My dislike of creepy Halloween decorations

I'm a sucker for the fall.  I really love October and November--the smells, the colors, the activities.  Here in Colorado it is still relatively warm.  We have had some cold days and a few days of snow in the mountains but overall, it's been mostly warm and sunny.  It's so nice to grab a jacket or even just throw on some pants and head to the park and enjoy the weather just a little longer.  I know the cold is coming soon and I'm planning on enjoying every last bit of sun and warmth I can until it's cold.

I do find myself a little conflicted with Halloween these days though.  I had similar feelings about it last year, though last year I really had little desire to celebrate anything.  The problem comes because my boys seem to have skipped the entire superhero, character costume thing.  They could care less about being a ninja or a Power ranger, or whatnot.  Ever since I can remember Will has chosen something like a mummy--he has always been intrigued by mummies.  Isaac did choose to be Batman one year but since then he's wanted to be something creepy too.  And now Eli seems to have read the memo and I can't convince him to be something more normal for his age.  He has chosen to be a zombie like Isaac last year.

So I'm a bit conflicted.  The boys know that I won't let them wear masks (part of what makes the costume really creepy to begin with).  Last year it was so close to Laila's death and they wanted their faces painted and I felt I did an accurate job of making a dead looking face.  It seemed a bit ironic to me to be painting their faces how I remembered Laila looking.  In their minds it's just harmless and they don't really think about death.

But I do.

I've never been into the creepy, gruesome Halloween decorations to begin with but now I really dislike them.  The boys think it is so cool to see a house with a grim reaper or creepy skeleton but I hate it.  I feel like Laila's death has ruined it for me.  Again, I never liked it before but now I dislike it because I almost feel it's making a mockery of something sacred to me.  I hate the tombstones with stupid sayings on them or the zombie bodies with blood all over their faces or the creepy skeletons, etc.

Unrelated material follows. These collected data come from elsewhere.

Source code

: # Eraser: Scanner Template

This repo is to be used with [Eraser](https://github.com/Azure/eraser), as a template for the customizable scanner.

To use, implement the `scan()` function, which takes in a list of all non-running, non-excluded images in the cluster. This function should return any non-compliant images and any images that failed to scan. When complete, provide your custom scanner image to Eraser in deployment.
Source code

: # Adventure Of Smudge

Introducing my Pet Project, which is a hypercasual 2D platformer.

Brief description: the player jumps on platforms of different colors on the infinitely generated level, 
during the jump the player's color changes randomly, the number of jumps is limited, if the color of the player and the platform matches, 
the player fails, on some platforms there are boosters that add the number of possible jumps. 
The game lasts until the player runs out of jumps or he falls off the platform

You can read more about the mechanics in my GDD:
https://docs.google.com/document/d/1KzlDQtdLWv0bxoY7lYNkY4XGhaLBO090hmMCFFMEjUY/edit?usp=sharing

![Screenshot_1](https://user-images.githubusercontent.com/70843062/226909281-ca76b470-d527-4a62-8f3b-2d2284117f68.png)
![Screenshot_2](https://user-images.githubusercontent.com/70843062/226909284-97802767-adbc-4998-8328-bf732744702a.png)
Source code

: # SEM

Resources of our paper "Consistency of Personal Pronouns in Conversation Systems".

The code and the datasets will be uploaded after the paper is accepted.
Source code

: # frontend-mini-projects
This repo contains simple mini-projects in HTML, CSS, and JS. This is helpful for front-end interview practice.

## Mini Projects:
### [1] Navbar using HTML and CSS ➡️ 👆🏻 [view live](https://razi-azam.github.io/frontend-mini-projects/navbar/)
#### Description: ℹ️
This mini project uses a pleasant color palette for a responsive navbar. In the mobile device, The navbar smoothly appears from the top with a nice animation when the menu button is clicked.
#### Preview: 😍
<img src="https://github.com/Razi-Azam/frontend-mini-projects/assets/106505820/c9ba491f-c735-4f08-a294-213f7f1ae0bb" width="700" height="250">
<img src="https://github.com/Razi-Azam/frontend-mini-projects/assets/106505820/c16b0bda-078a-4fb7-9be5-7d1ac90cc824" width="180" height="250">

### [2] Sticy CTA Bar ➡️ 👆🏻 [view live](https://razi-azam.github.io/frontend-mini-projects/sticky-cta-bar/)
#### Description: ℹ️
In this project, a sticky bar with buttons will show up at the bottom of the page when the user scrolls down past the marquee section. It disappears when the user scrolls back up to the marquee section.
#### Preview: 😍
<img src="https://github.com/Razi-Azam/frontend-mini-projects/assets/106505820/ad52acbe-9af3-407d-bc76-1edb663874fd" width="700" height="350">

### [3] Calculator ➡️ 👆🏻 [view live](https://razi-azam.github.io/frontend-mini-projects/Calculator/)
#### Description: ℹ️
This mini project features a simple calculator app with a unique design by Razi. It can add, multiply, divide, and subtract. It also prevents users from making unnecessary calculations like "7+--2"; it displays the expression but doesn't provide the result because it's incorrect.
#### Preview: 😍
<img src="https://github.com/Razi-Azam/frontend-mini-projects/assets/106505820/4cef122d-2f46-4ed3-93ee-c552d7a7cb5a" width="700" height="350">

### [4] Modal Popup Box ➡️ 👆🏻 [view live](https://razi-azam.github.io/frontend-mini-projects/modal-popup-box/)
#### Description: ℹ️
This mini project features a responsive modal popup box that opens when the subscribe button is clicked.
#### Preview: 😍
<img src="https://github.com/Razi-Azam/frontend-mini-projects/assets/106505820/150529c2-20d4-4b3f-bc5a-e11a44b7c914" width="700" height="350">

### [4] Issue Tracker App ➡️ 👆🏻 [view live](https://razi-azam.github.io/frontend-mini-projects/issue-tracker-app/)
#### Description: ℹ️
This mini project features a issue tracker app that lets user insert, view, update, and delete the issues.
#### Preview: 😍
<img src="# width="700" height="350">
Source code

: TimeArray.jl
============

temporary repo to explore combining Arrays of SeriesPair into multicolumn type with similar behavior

It's just that my Laila is either a skeleton herself now or a body with leathery skin (I don't know how long it takes bodies in caskets to deteriorate) and I hate seeing people decorate their houses with something similar except with the express purpose of making it gruesome and scary.  I visit Laila's grave frequently, multiple times a month, and I don't sit there thinking about what her body looks like now.  I think of her as my sweet daughter and find comfort looking at her tombstone, knowing that I spent hours contemplating the perfect thing to write to honor her.  I think of how my whole family is physically together, even if one of us is buried deep in the ground.  I find peace when I visit her and I feel a sacredness at her grave that I don't feel very many other places.  I know that even though her spirit is not in that exact place, her mortal body is and that is sacred to me.

The boys don't really make the connection and I haven't tried to help them make the connection.  I want them to enjoy the season as much as I always have.  I don't want their sister's death to make all the fun so serious, if that makes sense.  I am 99.9% certain that when they put their costumes on Laila's death won't even cross their minds.  And the fact that it won't tells me that I've succeeded in teaching them about death properly.  We've tried hard to explain it in an appropriate manner so they don't feel afraid of death or of the cemetery.  I realize that it is all fun and games and no one is really thinking about death and actual skeletons and such so I just try to look on by and put those very thoughts out of my own mind.  I just wonder if this is something that will bug me for the rest of my life and each time Halloween comes I'll cringe when I see someone decorate with creepy skeletons and zombies or if it's just that way now because it's still too close to Laila's death for me.  I'm not sure.

Either way, I have decided to let the boys be what they want for Halloween--Will, the scream (without the mask), Isaac, the grim reaper, and Eli, a zombie.  I will decorate their faces and let them enjoy the Halloween season and won't mention their sister or how these characters make me cringe.  But they are quickly learning that their pleads will never make me budge in how our house is decorated for Halloween.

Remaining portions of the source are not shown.